At present I cannot find any quotes that definitively nail down what the rationale of Pakistani leadership was for this particular event. There are some details and government responses that at least provide a chance to draw inferences, though.

Here's a NY Times article with quotes and information from various ministries and personages on both sides. Evidently India did not communicate with Pakistan about the incident any earlier than it did the rest of the world (two days later). So the muted response is definitely quite surprising.

One major factor to note is that the missile did not hit any military structures, aircraft, or population centers, and tensions between the countries were not at a particularly elevated level at the time. The missile also did not have a nuclear warhead. These would all help to contribute to interpreting the event as not an actual act of war.
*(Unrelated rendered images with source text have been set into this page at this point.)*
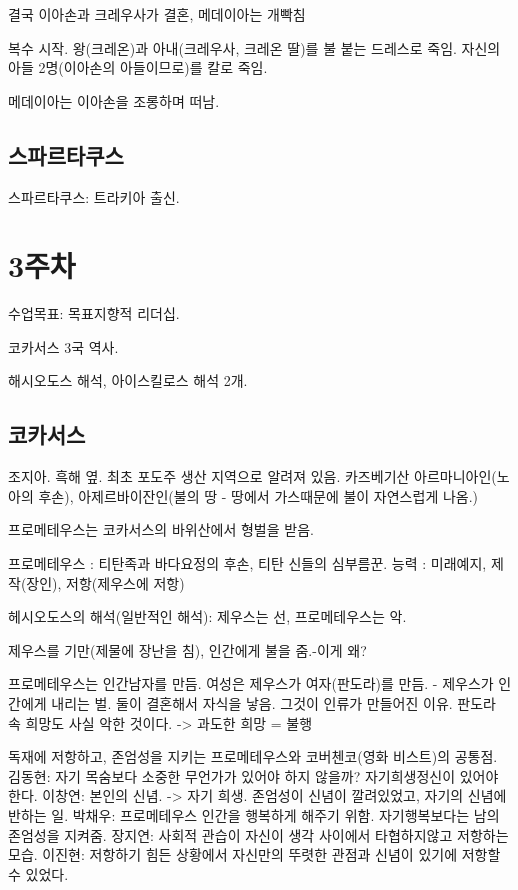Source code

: 결국 이아손과 크레우사가 결혼, 메데이아는 개빡침 

복수 시작. 왕(크레온)과 아내(크레우사, 크레온 딸)를 불 붙는 드레스로 죽임. 
자신의 아들 2명(이아손의
아들이므로)를 칼로 죽임.

메데이아는 이아손을 조롱하며 떠남.

\subsection{스파르타쿠스}
스파르타쿠스: 트라키아 출신.

\section{3주차}

수업목표: 목표지향적 리더십.

코카서스 3국 역사.

해시오도스 해석, 아이스킬로스 해석 2개.

\subsection{코카서스}
조지아. 흑해 옆. 최초 포도주 생산 지역으로 알려져 있음. 카즈베기산
아르마니아인(노아의 후손), 아제르바이잔인(불의 땅 - 땅에서 가스때문에 불이 자연스럽게 나옴.)

프로메테우스는 코카서스의 바위산에서 형벌을 받음.

프로메테우스 : 티탄족과 바다요정의 후손, 티탄 신들의 심부름꾼.
능력 : 미래예지, 제작(장인), 저항(제우스에 저항)

헤시오도스의 해석(일반적인 해석): 제우스는 선, 프로메테우스는 악.

제우스를 기만(제물에 장난을 침), 인간에게 불을 줌.-이게 왜? 

프로메테우스는 인간남자를 만듬. 여성은 제우스가 여자(판도라)를 만듬. - 제우스가 인간에게 내리는 벌.
둘이 결혼해서 자식을 낳음. 그것이 인류가 만들어진 이유.
판도라 속 희망도 사실 악한 것이다. -> 과도한 희망 = 불행

독재에 저항하고, 존엄성을 지키는 프로메테우스와 코버첸코(영화 비스트)의 공통점.
김동현: 자기 목숨보다 소중한 무언가가 있어야 하지 않을까? 자기희생정신이 있어야 한다.
이창연: 본인의 신념. -> 자기 희생. 존엄성이 신념이 깔려있었고, 자기의 신념에 반하는 일.
박채우: 프로메테우스 인간을 행복하게 해주기 위함. 자기행복보다는 남의 존엄성을 지켜줌.
장지연: 사회적 관습이 자신이 생각 사이에서 타협하지않고 저항하는 모습.
이진현: 저항하기 힘든 상황에서 자신만의 뚜렷한 관점과 신념이 있기에 저항할 수 있었다.

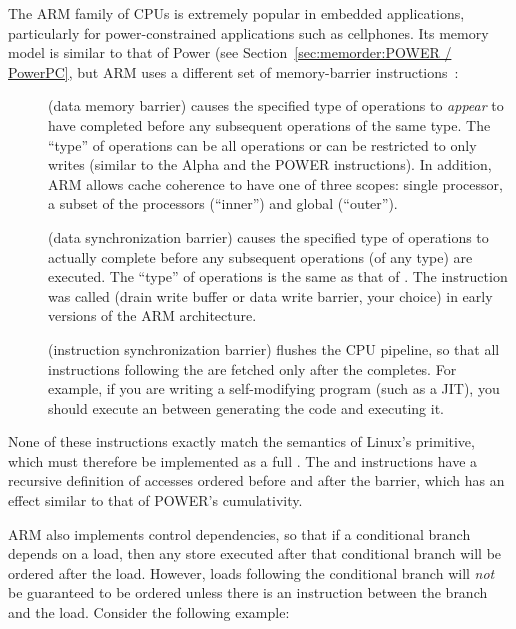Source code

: The ARM family of CPUs is extremely popular in embedded applications,
particularly for power-constrained applications such as cellphones.
Its memory model is similar to that of Power
(see Section~\ref{sec:memorder:POWER / PowerPC}, but ARM uses a
different set of memory-barrier instructions~\cite{ARMv7A:2010}:

\begin{description}
\item	[] (data memory barrier) causes the specified type of
	operations to \emph{appear} to have completed before any
	subsequent operations of the same type.
	The ``type'' of operations can be all operations or can be
	restricted to only writes (similar to the Alpha 
	and the POWER  instructions).
	In addition, ARM allows cache coherence to have one of three
	scopes: single processor, a subset of the processors
	(``inner'') and global (``outer'').
\item	[] (data synchronization barrier) causes the specified
	type of operations to actually complete before any subsequent
	operations (of any type) are executed.
	The ``type'' of operations is the same as that of .
	The  instruction was called  (drain write buffer
	or data write barrier, your choice) in early versions of the
	ARM architecture.
\item	[] (instruction synchronization barrier) flushes the CPU
	pipeline, so that all instructions following the 
	are fetched only after the  completes.
	For example, if you are writing a self-modifying program
	(such as a JIT), you should execute an  between
	generating the code and executing it.
\end{description}

None of these instructions exactly match the semantics of Linux's
 primitive, which must therefore be implemented as a full
.
The  and  instructions have a recursive definition
of accesses ordered before and after the barrier, which has an effect
similar to that of POWER's cumulativity.

ARM also implements control dependencies, so that if a conditional
branch depends on a load, then any store executed after that conditional
branch will be ordered after the load.
However, loads following the conditional branch will \emph{not}
be guaranteed to be ordered unless there is an 
instruction between the branch and the load.
Consider the following example:

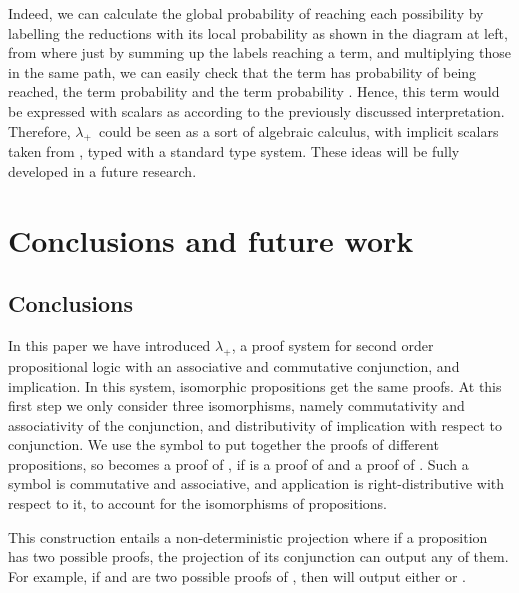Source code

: \documentclass[final,copyright,creativecommons]{eptcs}
\newcommand{\OurCalculus}{\ensuremath{\lambda_+}}
\theoremstyle{definition}
\begin{document}
Indeed, we can calculate the global probability of reaching each possibility by labelling the reductions with its local probability as shown in the diagram at left, from where just by summing up the labels reaching a term, and multiplying those in the same path, we can easily check that the term  has probability  of being reached, the term  probability  and the term  probability .
Hence, this term would be expressed with
scalars as  according to the
previously discussed interpretation.
Therefore, \OurCalculus\ could be seen as a sort of algebraic calculus, with implicit scalars taken from , typed with a standard type system. These ideas will be fully developed in a future research.

\section{Conclusions and future work}\label{sec:conclusion}
\subsection{Conclusions}
In this paper we have introduced \OurCalculus, a proof system for second order propositional logic with an associative and commutative conjunction, and implication. In this system, isomorphic propositions get the same proofs. At this first step we only consider three isomorphisms, namely commutativity and associativity of the conjunction, and distributivity of implication with respect to conjunction. We use the symbol  to put together the proofs of different propositions, so  becomes a proof of , if  is a proof of  and  a proof of . Such a symbol is commutative and associative, and application is right-distributive with respect to it, to account for the isomorphisms of propositions.

This construction entails a non-deterministic projection where if a proposition has two possible proofs, the projection of its conjunction can output any of them. For example, if  and  are two possible proofs of , then  will output either  or .
\end{document}
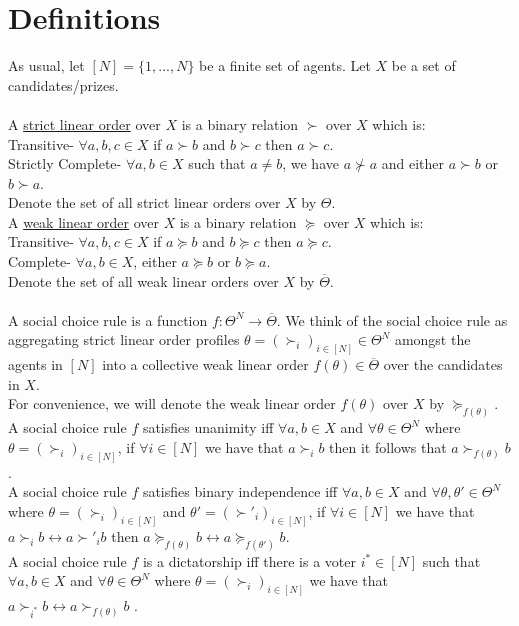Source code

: \documentclass[11pt]{article}
\title{}
\date{}
\theoremstyle{definition}
\theoremstyle{plain}
\begin{document}
\section{Definitions}

As usual, let $[N]=\{1,...,N\}$ be a finite set of agents. Let $X$ be a set of candidates/prizes.
\\
\\
A \underline{strict linear order} over $X$ is a binary relation $\succ$ over $X$ which is:
\\
Transitive- $\forall a,b,c \in X$ if $a \succ b$ and $b \succ c$ then $a \succ c$.
\\
Strictly Complete- $\forall a,b \in X$ such that $a \neq b$, we have $a \not \succ a$ and either $a\succ b$ or $b \succ a$.
\\
Denote the set of all strict linear orders over $X$ by $\Theta$.
\\
A \underline{weak linear order} over $X$ is a binary relation $\succeq$ over $X$ which is:
\\
Transitive- $\forall a,b,c \in X$ if $a \succeq b$ and $b \succeq c$ then $a \succeq c$.
\\
Complete- $\forall a,b \in X$,  either $a\succeq b$ or $b \succeq a$.
\\
Denote the set of all weak linear orders over $X$ by $\overline{\Theta}$.
\\
\\
A social choice rule is a function $f: \Theta^N \to \overline{\Theta}$. We think of the social choice rule as aggregating strict linear order profiles $\theta=(\succ_i)_{i \in [N]}\in \Theta^N$ amongst the agents in $[N]$ into a collective weak linear order $f(\theta) \in \overline{\Theta}$ over the candidates in $X$. 
\\
For convenience, we will denote the weak linear order $f(\theta)$ over $X$ by $\succeq_{f(\theta)}$.
\\
A social choice rule $f$ satisfies unanimity iff $\forall a,b \in X$ and $\forall \theta \in \Theta^N$ where $\theta=(\succ_i)_{i \in [N]}$, if $\forall i \in [N]$ we have that $a\succ_i b$ then it follows that $a \succ_{f(\theta)} b$. 
\\
A social choice rule $f$ satisfies binary independence iff $\forall a,b \in X$ and $\forall \theta, \theta' \in \Theta^N$  where $\theta=(\succ_i)_{i \in [N]}$ and $\theta'=(\succ'_i)_{i \in [N]}$, if $\forall i \in [N]$ we have that $a \succ_i b \leftrightarrow a \succ'_i b$ then $a \succeq_{f(\theta)} b \leftrightarrow a \succeq_{f(\theta')} b $.
\\
A social choice rule $f$ is a dictatorship iff there is a voter $i^* \in [N]$ such that $\forall a,b \in X$ and $\forall \theta \in \Theta^N$ where $\theta=(\succ_i)_{i \in [N]}$ we have that $a \succ_{i^*} b \leftrightarrow a \succ_{f(\theta)} b $ . 
\end{document}
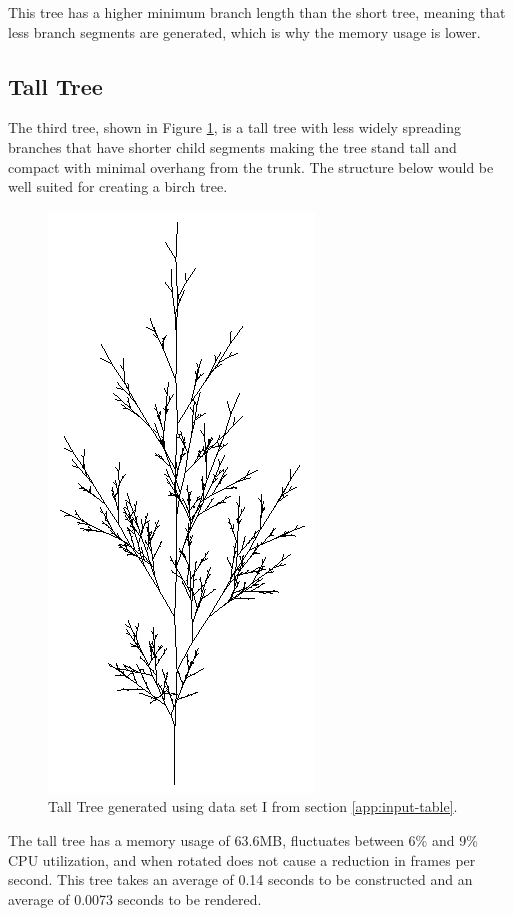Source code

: \documentclass[final]{cmpreport}
\begin{document}
This tree has a higher minimum branch length than the short tree, meaning that less branch 
segments are generated, which is why the memory usage is lower.

\pagebreak
\subsection{Tall Tree}
The third tree, shown in Figure \ref{fig:tree-i}, is a tall tree with less widely spreading 
branches that have shorter child segments making the tree stand tall and compact with minimal 
overhang from the trunk. The structure below would be well suited for creating a birch tree.

\begin{figure}[ht]
    \includegraphics[scale=0.7]{tree-i.PNG} 
    \centering
    \captionsetup{justification=centering}
    \caption{Tall Tree generated using data set I from section \ref{app:input-table}.}
    \label{fig:tree-i}
\end{figure}

The tall tree has a memory usage of 63.6MB, fluctuates between 6\% and 9\% 
CPU utilization, and when rotated does not cause a reduction in frames per second. This tree takes 
an average of 0.14 seconds to be constructed and an average of 0.0073 seconds to be rendered.
\end{document}
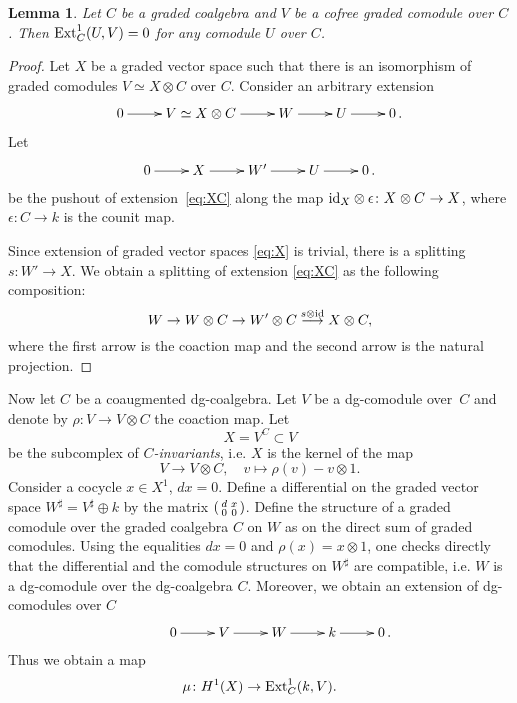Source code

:\documentclass[10pt,russian]{article}
\theoremstyle{plain}
\newtheorem{lemma}[theorem]{Lemma}
\theoremstyle{definition}
\newcommand{\id}{{\rm id}}
\newcommand{\Ext}{{\rm Ext}}
\begin{document}
 \begin{lemma}
 	\label{'podlemma'}
 	Let $C$ be a graded coalgebra and $V$ be a cofree graded comodule over $C$. Then $\Ext^1_{C}(U, V) = 0$ for any comodule $U$ over $C$.
 \end{lemma}
 \begin{proof}
 Let $X$ be a graded vector space such that there is an isomorphism of graded comodules ${V\simeq X\otimes C}$ over $C$. Consider an arbitrary extension
 	\begin{equation}
 		\label{eq:XC}
 	\xymatrix{
 		 0 \ar[r] &  V\simeq X \otimes C^{}  \ar[r] & W^{}  \ar[r]  &  U \ar[r] & 0\,.
 	}
 	\end{equation}
 	Let
 	\begin{equation}
 	\label{eq:X}
 	\xymatrix{
 		0 \ar[r] &  X^{}  \ar[r] & W'  \ar[r]  &  U \ar[r] & 0\,.
 	}
 \end{equation}
 	be the pushout of extension~\eqref{eq:XC} along the map
 	$\id_X \otimes \epsilon \colon X^{} \otimes C^{} \to X^{}$, where $\epsilon \colon C \to k$ is the counit map.

 	Since extension of graded vector spaces \eqref{eq:X} is trivial, there is a splitting ${s\colon W' \to X}$. We obtain a splitting of extension \eqref{eq:XC} as the following composition:
 	$$
 	W \to W \otimes C \to W' \otimes C \stackrel{s\otimes\id}\longrightarrow X \otimes C,
 	$$
 	where the first arrow is the coaction map and the second arrow is the natural projection.
 \end{proof}
\medspace
Now let $C^{}$	be a coaugmented dg-coalgebra. Let $V$ be a dg-comodule over~$C$ and denote by $\rho \colon V \to V \otimes C$ the coaction map. Let
$$
X = V^{C} \subset V
$$
be the subcomplex of \emph{$C$-invariants}, i.e. $X$ is the kernel of the map
$$
V \to V \otimes C, \quad v \mapsto \rho (v) - v \otimes 1.
$$
Consider a cocycle $x \in X^1$, $dx=0$. Define a differential on the graded vector space ${W^{\sharp}=V^{\sharp} \oplus k}$ by the matrix $
\begin{psmallmatrix}
d & x \\
	0 & 0 \\
\end{psmallmatrix}
$.
Define the structure of a graded comodule over the graded coalgebra $C$ on $W$ as on the direct sum of graded comodules. Using the equalities $dx=0$ and ${\rho(x)=x\otimes 1}$, one checks directly that the differential and the comodule structures on $W^{\sharp}$ are compatible, i.e. $W$ is a dg-comodule over the dg-coalgebra $C$. Moreover, we obtain an extension of dg-comodules over $C$
$$
	\xymatrix{
	& 0 \ar[r]&  V  \ar[r] & W  \ar[r]  &  k  \ar[r] & 0\,.
}
$$
Thus we obtain a map
\begin{equation}\label{eq:lambda}
\mu \colon H^1(X) \to \Ext^1_C(k, V).
\end{equation}
\end{document}
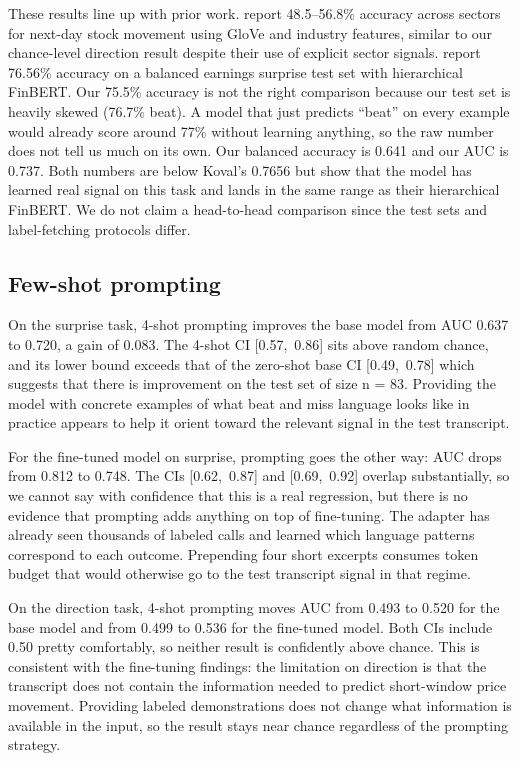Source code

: \documentclass[11pt]{article}
\begin{document}
These results line up with prior work.
\citet{Ma2020} report 48.5--56.8\% accuracy across sectors for
next-day stock movement using GloVe and industry features, similar
to our chance-level direction result despite their use of explicit
sector signals. \citet{Koval2023} report 76.56\% accuracy on a
balanced earnings surprise test set with hierarchical FinBERT.
Our 75.5\% accuracy is not the right comparison because our test
set is heavily skewed (76.7\% beat). A model that just predicts
``beat'' on every example would already score around 77\% without
learning anything, so the raw number does not tell us much on its
own. Our balanced accuracy is 0.641 and our
AUC is 0.737. Both numbers are below Koval's 0.7656 but show that
the model has learned real signal on this task and lands in the
same range as their hierarchical FinBERT. We do not claim a
head-to-head comparison since the test sets and label-fetching
protocols differ.

\subsection{Few-shot prompting}

On the surprise task, 4-shot prompting improves the base model from AUC 0.637 to 0.720, a gain of 0.083. The 4-shot CI \mbox{[0.57, 0.86]} sits above random chance, and its lower bound exceeds that of the zero-shot base CI \mbox{[0.49, 0.78]} which suggests that there is improvement on the test set of size n = 83. Providing the model with concrete examples of what beat and miss language looks like in practice appears to help it orient toward the relevant signal in the test transcript.

For the fine-tuned model on surprise, prompting goes the other way: AUC drops from 0.812 to 0.748. The CIs \mbox{[0.62, 0.87]} and \mbox{[0.69, 0.92]} overlap substantially, so we cannot say with confidence that this is a real regression, but there is no evidence that prompting adds anything on top of fine-tuning. The adapter has already seen thousands of labeled calls and learned which language patterns correspond to each outcome. Prepending four short excerpts consumes token budget that would otherwise go to the test transcript signal in that regime.

On the direction task, 4-shot prompting moves AUC from 0.493 to 0.520 for the base model and from 0.499 to 0.536 for the fine-tuned model. Both CIs include 0.50 pretty comfortably, so neither result is confidently above chance. This is consistent with the fine-tuning findings: the limitation on direction is that the transcript does not contain the information needed to predict short-window price movement. Providing labeled demonstrations does not change what information is available in the input, so the result stays near chance regardless of the prompting strategy.
\end{document}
Initial news reports in Pakistan thought the damage resulted from a crashed airplane, which likely also damped any initial popular outrage or concern. According to Moeed Yusuf, national security advisor for Pakistan, the missile traveled close to paths of international and commercial airline flights. This certainly elevated the potential risks of the launch, but may have also helped create the initial reports of a plane crash.

This Indian Express article provides further details on exactly how this event unfolded that may help explain Pakistan's level-headed response.

It notes that originally the missile was launched about 104km south of the Pakistan border and initially traveled some 70-80km southwest further into India. It then took a turn and traveled northwest, eventually heading into Pakistan. This is not an expected flight pattern for any such missile, according to Retired Air Marshal Anil Chopra.

It ends with the following:

The Pakistani military said on Thursday that the “high-speed flying object” was picked up inside Indian flying territory by the Air Defence Operations Centre of the Pakistan Air Force. They knew it had taken off from Sirsa, and after its initial course it suddenly manoeuvred towards Pakistani territory and violated Pakistan’s airspace ultimately falling near Mian Channu.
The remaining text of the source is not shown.